A ciência acaba de dar um passo ousado rumo ao desconhecido. A NASA anunciou a descoberta de um sistema triplo inédito no Cinturão de Kuiper — uma vasta região gelada nos arredores do Sistema Solar — que pode reconfigurar o modo como entendemos a formação de corpos celestes. A revelação foi possível graças à análise de dados do Telescópio Espacial Hubble, em colaboração com a Agência Espacial Europeia (ESA).
O que é o “mundo triplo” encontrado no Cinturão de Kuiper?
O achado consiste em um sistema composto por três objetos interligados, sendo que dois deles já foram identificados com clareza e estão separados por aproximadamente 7.600 quilômetros. Os cientistas os classificaram como “relíquias da criação do Sistema Solar”, devido à sua antiguidade e à localização remota.
Caso essa descoberta seja confirmada em análises futuras, será apenas o segundo sistema triplo já identificado nessa região.

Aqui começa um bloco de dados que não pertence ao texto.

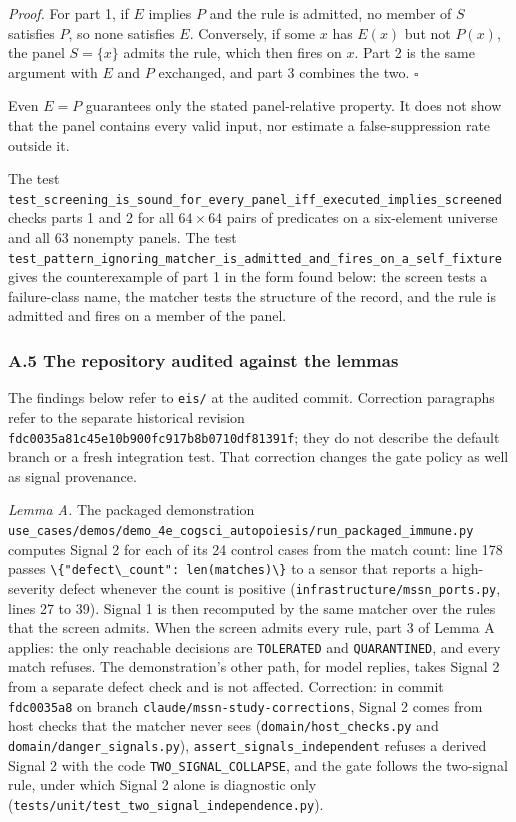 \documentclass[
  11pt,
]{article}
\newcommand{\passthrough}[1]{#1}
\begin{document}
\emph{Proof.} For part 1, if \(E\) implies \(P\) and the rule is
admitted, no member of \(S\) satisfies \(P\), so none satisfies \(E\).
Conversely, if some \(x\) has \(E(x)\) but not \(P(x)\), the panel
\(S = \{x\}\) admits the rule, which then fires on \(x\). Part 2 is the
same argument with \(E\) and \(P\) exchanged, and part 3 combines the
two. \(\square\)

Even \(E=P\) guarantees only the stated panel-relative property. It does
not show that the panel contains every valid input, nor estimate a
false-suppression rate outside it.

The test
\nolinkurl{test_screening_is_sound_for_every_panel_iff_executed_implies_screened}
checks parts 1 and 2 for all \(64 \times 64\) pairs of predicates on a
six-element universe and all 63 nonempty panels. The test
\nolinkurl{test_pattern_ignoring_matcher_is_admitted_and_fires_on_a_self_fixture}
gives the counterexample of part 1 in the form found below: the screen
tests a failure-class name, the matcher tests the structure of the
record, and the rule is admitted and fires on a member of the panel.

\subsubsection{A.5 The repository audited against the
lemmas}\label{a.5-the-repository-audited-against-the-lemmas}

The findings below refer to
\nolinkurl{eis/} at the audited commit.
Correction paragraphs refer to the separate historical revision
\nolinkurl{fdc0035a81c45e10b900fc917b8b0710df81391f}; they do not
describe the default branch or a fresh integration test. That correction
changes the gate policy as well as signal provenance.

\emph{Lemma A.} The packaged demonstration
\nolinkurl{use_cases/demos/demo_4e_cogsci_autopoiesis/run_packaged_immune.py}
computes Signal 2 for each of its 24 control cases from the match count:
line 178 passes
\passthrough{\lstinline!\{"defect\_count": len(matches)\}!} to a sensor
that reports a high-severity defect whenever the count is positive
(\nolinkurl{infrastructure/mssn_ports.py}, lines 27 to 39). Signal 1 is
then recomputed by the same matcher over the rules that the screen
admits. When the screen admits every rule, part 3 of Lemma A applies:
the only reachable decisions are \passthrough{\lstinline!TOLERATED!} and
\passthrough{\lstinline!QUARANTINED!}, and every match refuses. The
demonstration's other path, for model replies, takes Signal 2 from a
separate defect check and is not affected. Correction: in commit
\passthrough{\lstinline!fdc0035a8!} on branch
\nolinkurl{claude/mssn-study-corrections}, Signal 2 comes from host
checks that the matcher never sees (\nolinkurl{domain/host_checks.py}
and \nolinkurl{domain/danger_signals.py}),
\nolinkurl{assert_signals_independent} refuses a derived Signal 2 with
the code \nolinkurl{TWO_SIGNAL_COLLAPSE}, and the gate follows the
two-signal rule, under which Signal 2 alone is diagnostic only
(\nolinkurl{tests/unit/test_two_signal_independence.py}).
\end{document}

A complexidade dessa formação indica que tais estruturas podem ser mais comuns do que se imaginava, contrariando suposições anteriores sobre a raridade desses fenômenos.

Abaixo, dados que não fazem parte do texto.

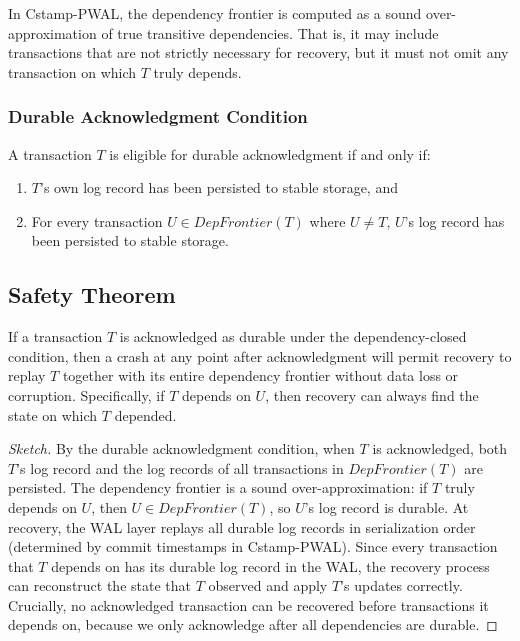 In Cstamp-PWAL, the dependency frontier is computed as a sound
over-approximation of true transitive dependencies.  That is, it may include
transactions that are not strictly necessary for recovery, but it must not omit
any transaction on which $T$ truly depends.

\subsubsection{Durable Acknowledgment Condition}

\begin{definition}
A transaction $T$ is eligible for durable acknowledgment if and only if:
\begin{enumerate}
  \item $T$'s own log record has been persisted to stable storage, and
  \item For every transaction $U \in \mathit{DepFrontier}(T)$ where $U \neq T$,
        $U$'s log record has been persisted to stable storage.
\end{enumerate}
\end{definition}

\subsection{Safety Theorem}
\label{sec:correctness-theorem}

\begin{theorem}
If a transaction $T$ is acknowledged as durable under the dependency-closed
condition, then a crash at any point after acknowledgment will permit recovery
to replay $T$ together with its entire dependency frontier without data loss or
corruption.  Specifically, if $T$ depends on $U$, then recovery can always find
the state on which $T$ depended.
\end{theorem}

\begin{proof}[Sketch]
By the durable acknowledgment condition, when $T$ is acknowledged, both $T$'s
log record and the log records of all transactions in $\mathit{DepFrontier}(T)$
are persisted.  The dependency frontier is a sound over-approximation: if $T$
truly depends on $U$, then $U \in \mathit{DepFrontier}(T)$, so $U$'s log record
is durable.  At recovery, the WAL layer replays all durable log records in
serialization order (determined by commit timestamps in Cstamp-PWAL).  Since
every transaction that $T$ depends on has its durable log record in the WAL, the
recovery process can reconstruct the state that $T$ observed and apply $T$'s
updates correctly.  Crucially, no acknowledged transaction can be recovered
before transactions it depends on, because we only acknowledge after all
dependencies are durable.
\end{proof}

Um novo olhar sobre a origem do Sistema Solar
O Cinturão de Kuiper é uma região localizada além da órbita de Netuno, formada por milhares de corpos celestes compostos majoritariamente por gelo e poeira. Descoberto em 1992, esse cinturão já abriga mais de 3.000 objetos identificados — entre eles, Plutão, que foi reclassificado como planeta anão em 2006.
O novo sistema triplo traz consigo uma hipótese revolucionária. Segundo os cientistas envolvidos no estudo, liderados pela física e astrônoma Maia Nelsen, da Universidade Brigham Young, esse tipo de formação não ocorre por encontros aleatórios entre objetos — como se pensava —, mas sim por colapsos gravitacionais diretos no material que orbitava o Sol recém-formado, há cerca de 4,5 bilhões de anos.
Essa nova teoria sugere que os sistemas triplos podem ter se formado ainda nos primórdios do Sistema Solar, o que ampliaria consideravelmente as possibilidades de estruturas semelhantes em outras partes do universo.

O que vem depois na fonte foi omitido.